■ **Dataset entries**:
▽

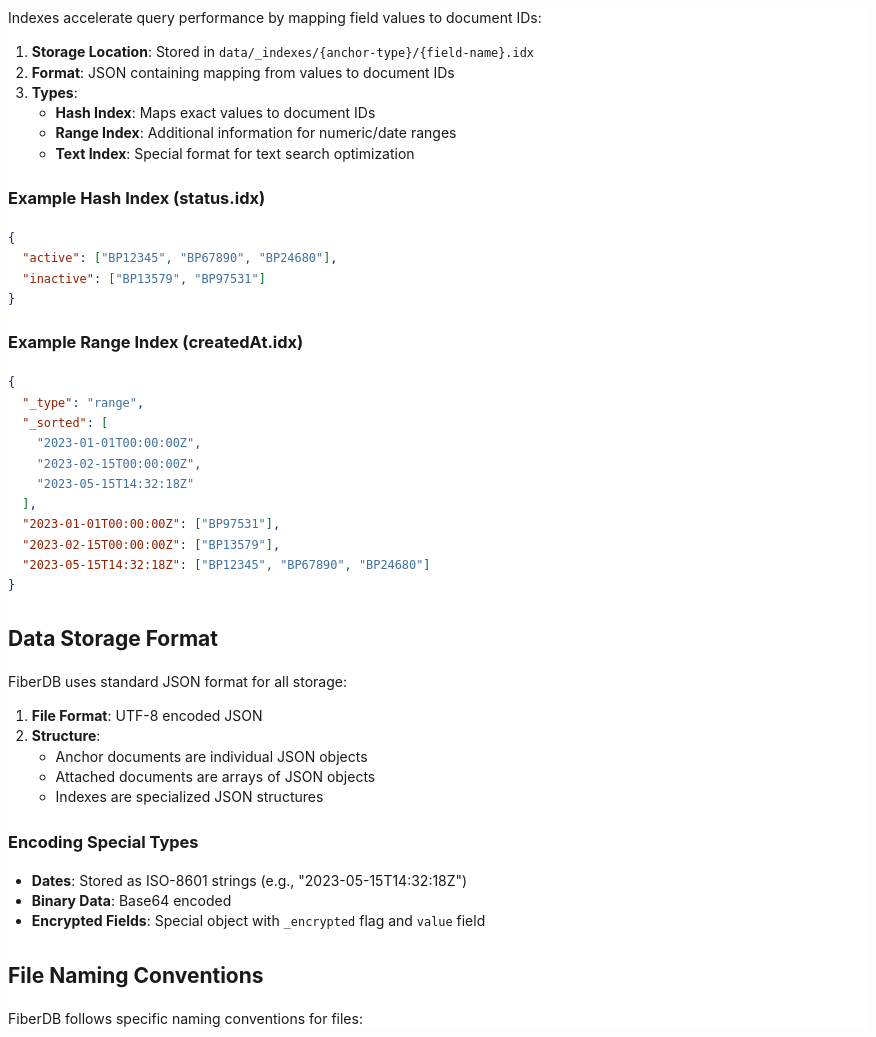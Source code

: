 Indexes accelerate query performance by mapping field values to document IDs:

1. **Storage Location**: Stored in `data/_indexes/{anchor-type}/{field-name}.idx`
2. **Format**: JSON containing mapping from values to document IDs
3. **Types**:
   - **Hash Index**: Maps exact values to document IDs
   - **Range Index**: Additional information for numeric/date ranges
   - **Text Index**: Special format for text search optimization

### Example Hash Index (status.idx)

```json
{
  "active": ["BP12345", "BP67890", "BP24680"],
  "inactive": ["BP13579", "BP97531"]
}
```

### Example Range Index (createdAt.idx)

```json
{
  "_type": "range",
  "_sorted": [
    "2023-01-01T00:00:00Z",
    "2023-02-15T00:00:00Z",
    "2023-05-15T14:32:18Z"
  ],
  "2023-01-01T00:00:00Z": ["BP97531"],
  "2023-02-15T00:00:00Z": ["BP13579"],
  "2023-05-15T14:32:18Z": ["BP12345", "BP67890", "BP24680"]
}
```

## Data Storage Format

FiberDB uses standard JSON format for all storage:

1. **File Format**: UTF-8 encoded JSON
2. **Structure**:
   - Anchor documents are individual JSON objects
   - Attached documents are arrays of JSON objects
   - Indexes are specialized JSON structures

### Encoding Special Types

- **Dates**: Stored as ISO-8601 strings (e.g., "2023-05-15T14:32:18Z")
- **Binary Data**: Base64 encoded
- **Encrypted Fields**: Special object with `_encrypted` flag and `value` field

## File Naming Conventions

FiberDB follows specific naming conventions for files:
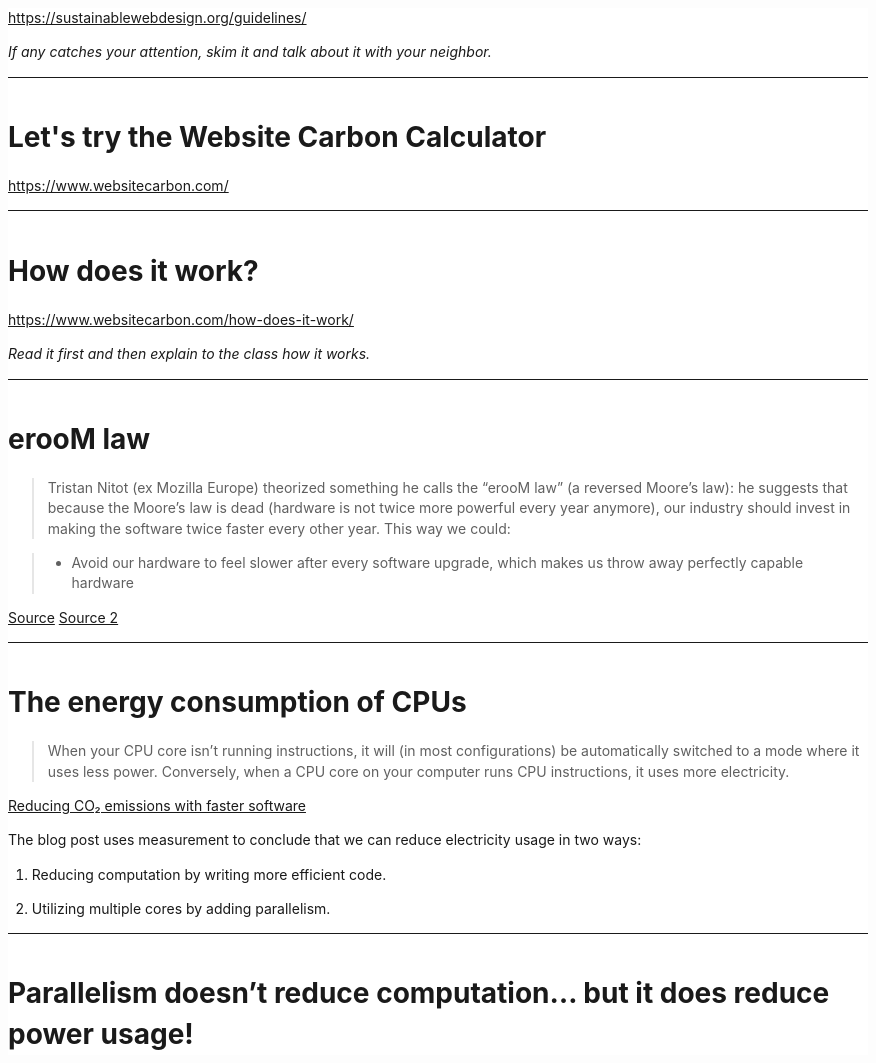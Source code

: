 https://sustainablewebdesign.org/guidelines/

*If any catches your attention, skim it and talk about it with your neighbor.* 

---

# Let's try the Website Carbon Calculator

https://www.websitecarbon.com/

---

# How does it work?

https://www.websitecarbon.com/how-does-it-work/

*Read it first and then explain to the class how it works.*

---

# erooM law

> Tristan Nitot (ex Mozilla Europe) theorized something he calls the “erooM law” (a reversed Moore’s law): he suggests that because the Moore’s law is dead (hardware is not twice more powerful every year anymore), our industry should invest in making the software twice faster every other year. This way we could:

> * Avoid our hardware to feel slower after every software upgrade, which makes us throw away perfectly capable hardware
    
[Source](https://lobste.rs/s/xig9z9/reducing_co_emissions_with_faster#c_yo6hpp) [Source 2](https://www.youtube.com/watch?v=7k4rtBNs7Ug)

---

# The energy consumption of CPUs

> When your CPU core isn’t running instructions, it will (in most configurations) be automatically switched to a mode where it uses less power. Conversely, when a CPU core on your computer runs CPU instructions, it uses more electricity.

[Reducing CO₂ emissions with faster software](https://pythonspeed.com/articles/co2-emissions-software/)

The blog post uses measurement to conclude that we can reduce electricity usage in two ways:

1. Reducing computation by writing more efficient code.

2. Utilizing multiple cores by adding parallelism.

---

# Parallelism doesn’t reduce computation… but it does reduce power usage!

△

■ **PROBLEM REQUIREMENTS**: The result should be an exact retyped version of all the entries above, containing no pictures.

■ **RESPONSE BELOW**:
Source code

: Indexes accelerate query performance by mapping field values to document IDs:

1. **Storage Location**: Stored in `data/_indexes/{anchor-type}/{field-name}.idx`
2. **Format**: JSON containing mapping from values to document IDs
3. **Types**:
   - **Hash Index**: Maps exact values to document IDs
   - **Range Index**: Additional information for numeric/date ranges
   - **Text Index**: Special format for text search optimization

### Example Hash Index (status.idx)

```json
{
  "active": ["BP12345", "BP67890", "BP24680"],
  "inactive": ["BP13579", "BP97531"]
}
```

### Example Range Index (createdAt.idx)

```json
{
  "_type": "range",
  "_sorted": [
    "2023-01-01T00:00:00Z",
    "2023-02-15T00:00:00Z",
    "2023-05-15T14:32:18Z"
  ],
  "2023-01-01T00:00:00Z": ["BP97531"],
  "2023-02-15T00:00:00Z": ["BP13579"],
  "2023-05-15T14:32:18Z": ["BP12345", "BP67890", "BP24680"]
}
```

## Data Storage Format

FiberDB uses standard JSON format for all storage:

1. **File Format**: UTF-8 encoded JSON
2. **Structure**:
   - Anchor documents are individual JSON objects
   - Attached documents are arrays of JSON objects
   - Indexes are specialized JSON structures

### Encoding Special Types

- **Dates**: Stored as ISO-8601 strings (e.g., "2023-05-15T14:32:18Z")
- **Binary Data**: Base64 encoded
- **Encrypted Fields**: Special object with `_encrypted` flag and `value` field

## File Naming Conventions

FiberDB follows specific naming conventions for files:
Source code

: https://sustainablewebdesign.org/guidelines/

*If any catches your attention, skim it and talk about it with your neighbor.* 

---

# Let's try the Website Carbon Calculator

https://www.websitecarbon.com/

---

# How does it work?

https://www.websitecarbon.com/how-does-it-work/

*Read it first and then explain to the class how it works.*

---

# erooM law

> Tristan Nitot (ex Mozilla Europe) theorized something he calls the “erooM law” (a reversed Moore’s law): he suggests that because the Moore’s law is dead (hardware is not twice more powerful every year anymore), our industry should invest in making the software twice faster every other year. This way we could:

> * Avoid our hardware to feel slower after every software upgrade, which makes us throw away perfectly capable hardware
    
[Source](https://lobste.rs/s/xig9z9/reducing_co_emissions_with_faster#c_yo6hpp) [Source 2](https://www.youtube.com/watch?v=7k4rtBNs7Ug)

---

# The energy consumption of CPUs

> When your CPU core isn’t running instructions, it will (in most configurations) be automatically switched to a mode where it uses less power. Conversely, when a CPU core on your computer runs CPU instructions, it uses more electricity.

[Reducing CO₂ emissions with faster software](https://pythonspeed.com/articles/co2-emissions-software/)

The blog post uses measurement to conclude that we can reduce electricity usage in two ways:

1. Reducing computation by writing more efficient code.

2. Utilizing multiple cores by adding parallelism.

---

# Parallelism doesn’t reduce computation… but it does reduce power usage!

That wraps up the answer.